Figure 7: Contrasts estimated by SIMPLE(1) codings --------------------------------------------------------------------------- CULTURE0 CULTURE0 CULTURE1 CULTURE1 DEATHPEN0 DEATHPEN1 DEATHPEN0 DEATHPEN1 CONSTANT .25 .25 .25 .25 CULTURE -.50 -.50 .50 .50 DEATHPEN -.50 .50 -.50 .50 INTERACT 1.00 -1.00 -1.00 1.00 ---------------------------------------------------------------------------

In addition to using the means to verify the interpretations of the parameter estimates, you should be able to use the basis matrices and parameter estimate values to reproduce the predicted values for each cell for both analyses.

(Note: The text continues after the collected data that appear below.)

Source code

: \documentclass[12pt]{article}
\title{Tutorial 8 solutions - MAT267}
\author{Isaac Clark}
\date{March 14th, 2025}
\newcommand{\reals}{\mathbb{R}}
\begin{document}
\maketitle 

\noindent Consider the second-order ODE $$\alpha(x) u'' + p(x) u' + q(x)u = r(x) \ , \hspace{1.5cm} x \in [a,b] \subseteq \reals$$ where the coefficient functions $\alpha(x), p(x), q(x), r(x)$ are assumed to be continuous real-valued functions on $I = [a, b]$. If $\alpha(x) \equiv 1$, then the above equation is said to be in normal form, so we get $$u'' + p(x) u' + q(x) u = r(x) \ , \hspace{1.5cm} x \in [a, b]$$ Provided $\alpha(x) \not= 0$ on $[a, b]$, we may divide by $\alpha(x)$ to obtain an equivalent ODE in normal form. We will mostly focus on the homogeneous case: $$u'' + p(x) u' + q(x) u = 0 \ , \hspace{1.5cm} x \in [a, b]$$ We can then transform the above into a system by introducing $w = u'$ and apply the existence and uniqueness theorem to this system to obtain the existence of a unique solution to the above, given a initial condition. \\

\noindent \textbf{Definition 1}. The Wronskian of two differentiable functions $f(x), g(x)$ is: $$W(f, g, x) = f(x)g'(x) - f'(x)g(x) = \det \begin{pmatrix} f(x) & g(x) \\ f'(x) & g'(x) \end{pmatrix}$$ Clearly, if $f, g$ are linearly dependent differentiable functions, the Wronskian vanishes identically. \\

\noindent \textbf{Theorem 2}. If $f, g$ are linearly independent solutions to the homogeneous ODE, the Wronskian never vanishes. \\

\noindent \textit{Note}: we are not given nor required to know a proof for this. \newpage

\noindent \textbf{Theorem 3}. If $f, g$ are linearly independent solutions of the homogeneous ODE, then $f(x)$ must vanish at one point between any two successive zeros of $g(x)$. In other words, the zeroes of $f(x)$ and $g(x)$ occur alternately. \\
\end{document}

If you do this, you will see that the predictions produced in each case are identical. This is true because have fitted exactly the same model in both cases. The choice of parameterization strategy affects only the interpretation of the individual parameters, not the overall model. The most important thing to note here is that the interaction is the only term that is independent of the choice of parameterizations. The presence of an interaction means that there is no single main effect for a factor involved in that interaction, so different choices of parameterization lead to different interpretations for the "main effects."